On Friday, February 17 the Writing Fellows Program hosted our annual Joint Staff Meeting with the Writing Center. Seven Writing Fellows gave presentations based on research they conducted for their English/Interdisciplinary Courses 316 class. Writing Center instructors served as moderators for each presentation and posed questions designed to help audience members delve more deeply into the issues. As usual, the presentations were highly engaging and the discussions were lively and enlightening. There was a genuine spirit of camaraderie as we discovered what we can learn from one another and how our experiences in the Center and in the Fellows program intersect and diverge. Our meeting was enhanced this year by the presence of several distinguished visitors: Michael Mack, professor of English and Dean of Undergraduate Studies and Taryn Okuma, Professor of English and Director of the Writing Center—both from American Catholic University in Washington, DC; and visiting scholar Dr. Katrin Girgensohn, faculty member and Director of the Writing Center at European University-Viadrina in Germany.

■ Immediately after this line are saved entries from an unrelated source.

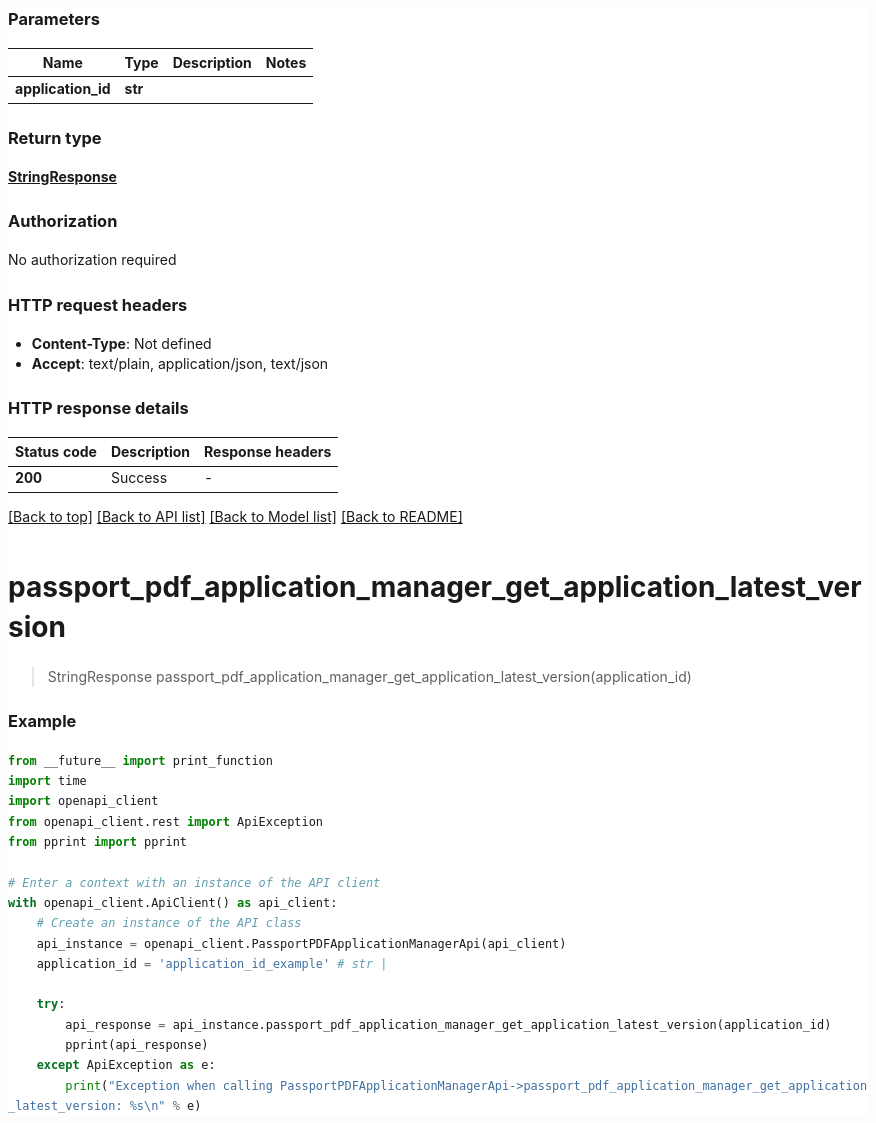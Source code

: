 ### Parameters

Name | Type | Description  | Notes
------------- | ------------- | ------------- | -------------
 **application_id** | **str**|  | 

### Return type

[**StringResponse**](StringResponse.md)

### Authorization

No authorization required

### HTTP request headers

 - **Content-Type**: Not defined
 - **Accept**: text/plain, application/json, text/json

### HTTP response details
| Status code | Description | Response headers |
|-------------|-------------|------------------|
**200** | Success |  -  |

[[Back to top]](#) [[Back to API list]](../README.md#documentation-for-api-endpoints) [[Back to Model list]](../README.md#documentation-for-models) [[Back to README]](../README.md)

# **passport_pdf_application_manager_get_application_latest_version**
> StringResponse passport_pdf_application_manager_get_application_latest_version(application_id)



### Example

```python
from __future__ import print_function
import time
import openapi_client
from openapi_client.rest import ApiException
from pprint import pprint

# Enter a context with an instance of the API client
with openapi_client.ApiClient() as api_client:
    # Create an instance of the API class
    api_instance = openapi_client.PassportPDFApplicationManagerApi(api_client)
    application_id = 'application_id_example' # str | 

    try:
        api_response = api_instance.passport_pdf_application_manager_get_application_latest_version(application_id)
        pprint(api_response)
    except ApiException as e:
        print("Exception when calling PassportPDFApplicationManagerApi->passport_pdf_application_manager_get_application_latest_version: %s\n" % e)
```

The presentation titles suggest the broad range of topics discussed:
Irene Smail: “’Go to the Writing Center’: Stigma and Student Perceptions of the Center.” Moderator: David Aitchison
Jingcai Ying: “Write More Confidently.” Moderator: Anne Wheeler
Sam Hsieh: “Negotiating Spaces, Contesting Power: Writing Tutor Experiences and Safer Houses.” Moderator: Elisabeth Miller
Aliza Feder: “Funny Fellows: How Humor Encourages Learning in the Writing Tutorial.” Moderator: Renee Turgeon
Claire Parrott: “Writing Comments and the Crisis of (Peer) Authority: the Collaborative Dilemma.” Moderator: Paul Hansen
Logan Middleton: “Diss-Ability: Navigating Disabled Identity in the Writing Center Conference” and Nora Brand: “Learning Disabilities in the Writing Center: Tutor Strategies.” Moderator: Sarah Groenveld
To give readers a flavor of what insights and discoveries came out of the meeting, here are responses from a number of attendees–
“I would really love if there were more chances for everyone to get together like this! It’s so helpful hearing instructors’ ideas and insights, and I love feeling like we’re all on the same team.” (Writing Fellow)

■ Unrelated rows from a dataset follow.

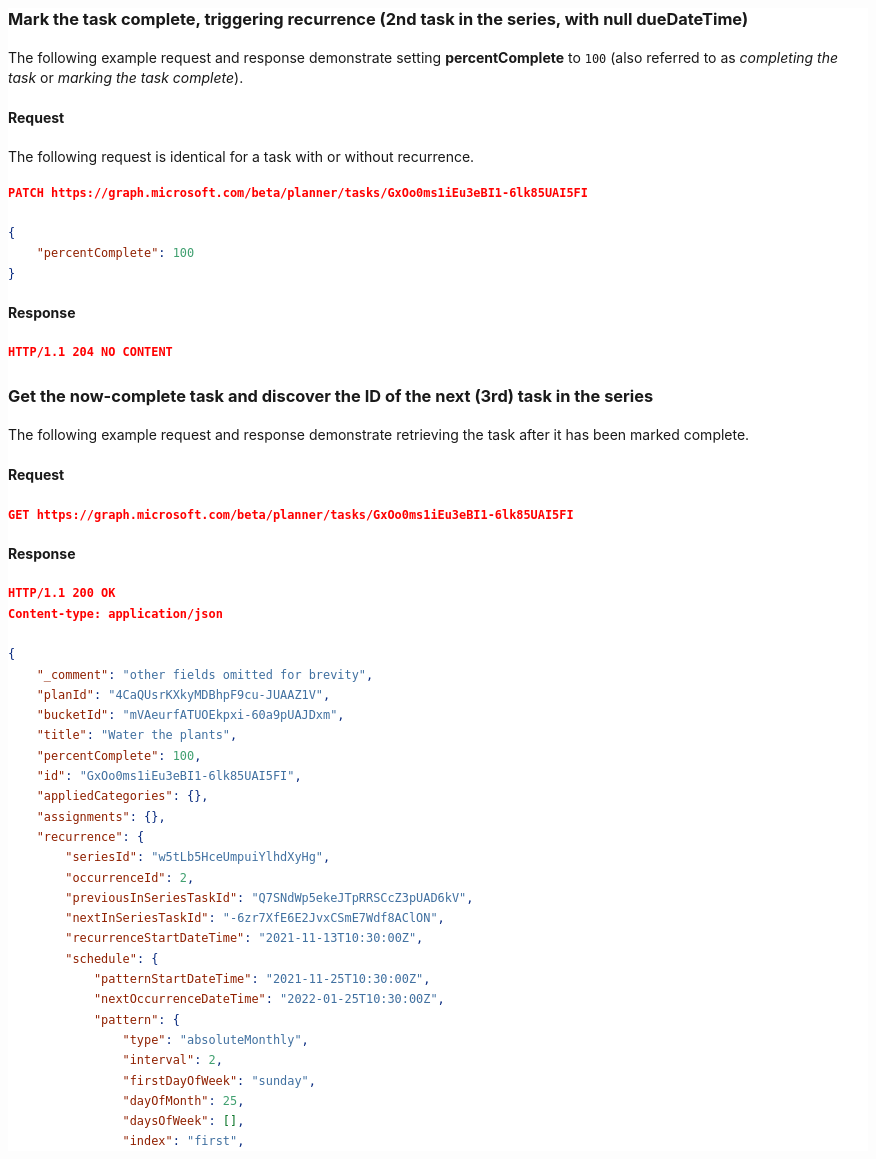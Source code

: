### Mark the task complete, triggering recurrence (2nd task in the series, with null dueDateTime)

The following example request and response demonstrate setting **percentComplete** to `100` (also referred to as _completing the task_ or _marking the task complete_).

#### Request

The following request is identical for a task with or without recurrence.

```json
PATCH https://graph.microsoft.com/beta/planner/tasks/GxOo0ms1iEu3eBI1-6lk85UAI5FI

{
    "percentComplete": 100
}
```

#### Response

```json
HTTP/1.1 204 NO CONTENT
```

### Get the now-complete task and discover the ID of the next (3rd) task in the series

The following example request and response demonstrate retrieving the task after it has been marked complete.

#### Request

```json
GET https://graph.microsoft.com/beta/planner/tasks/GxOo0ms1iEu3eBI1-6lk85UAI5FI
```

#### Response

```json
HTTP/1.1 200 OK
Content-type: application/json

{
    "_comment": "other fields omitted for brevity",
    "planId": "4CaQUsrKXkyMDBhpF9cu-JUAAZ1V",
    "bucketId": "mVAeurfATUOEkpxi-60a9pUAJDxm",
    "title": "Water the plants",
    "percentComplete": 100,
    "id": "GxOo0ms1iEu3eBI1-6lk85UAI5FI",
    "appliedCategories": {},
    "assignments": {},
    "recurrence": {
        "seriesId": "w5tLb5HceUmpuiYlhdXyHg",
        "occurrenceId": 2,
        "previousInSeriesTaskId": "Q7SNdWp5ekeJTpRRSCcZ3pUAD6kV",
        "nextInSeriesTaskId": "-6zr7XfE6E2JvxCSmE7Wdf8AClON",
        "recurrenceStartDateTime": "2021-11-13T10:30:00Z",
        "schedule": {
            "patternStartDateTime": "2021-11-25T10:30:00Z",
            "nextOccurrenceDateTime": "2022-01-25T10:30:00Z",
            "pattern": {
                "type": "absoluteMonthly",
                "interval": 2,
                "firstDayOfWeek": "sunday",
                "dayOfMonth": 25,
                "daysOfWeek": [],
                "index": "first",
```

“Logan Middleton’s presentation . . . planted a new way of thinking in me. . . . I’m now thinking about how all individuals have unique ways of interacting with their environment, and with writing, and about how I can ask questions that illuminate those relationships, rather than thinking about certain students having disabilities or special needs.” (Writing Center instructor)
“When Aliza talked about how humor could help mitigate the tutor’s authority, I recognized that I’ve used humor for that reason. I could also think of examples of how humor helped lead to new discoveries/knowledge in a tutoring session. But I don’t think I was necessarily aware that humor was the catalyst. Going forward, I believe it’ll be helpful to think about consciously using humor as another tool to help students.” (Writing Fellow)
“I was intrigued by [Claire’s] discussion of the “dual nature” of being a Writing Fellow and of the implications of that duality for written feedback. Her talk challenged me to think critically about how I view myself as an instructor and grader.” (Writing Center instructor)
“I was really struck by how seriously we all were taken. It was really nice to see that Writing Fellows were treated as important, both in terms of what we had to say in our presentations, but also those who participated in discussion, or were asked for their opinions as Writing Fellows. To me, that was really comforting and encouraging to know that not only the students we work with, but also the staff of the Writing Center see us as valuable peer tutors.” (Writing Fellow).
“The presentation on ‘stigma’ was especially helpful, and I’ll be incorporating some of it into my work as a TA.” (Writing Center instructor)
I attended the presentations and discussions on “ESL” students and students with “disabilities” one after another. I felt like a common thread was the idea of empowerment – encouraging students to take charge of their writing as authors. (Writing Fellow)
“Sam’s presentation got me thinking about the differences between myself and students with marginalized identities. It also got me thinking about the possible feelings of doubt and reluctance that can arise in a conference because of these differing identities, which is something that I sometimes forget about.” (Writing Fellow)
“I was thoroughly impressed with the poise and maturity of the writing fellow presenters. They were great!” (Writing Center instructor)
“I really enjoyed hearing the perspectives of the graduate students at the staff meeting. Many of them shared ideas from their own research as they asked questions and commented, and it was interesting to get a glimpse of what our kind of research could look like when taken to the next level.” (Writing Fellow)
Thanks to all for presenting, listening, sharing, and for being such committed tutors and instructors!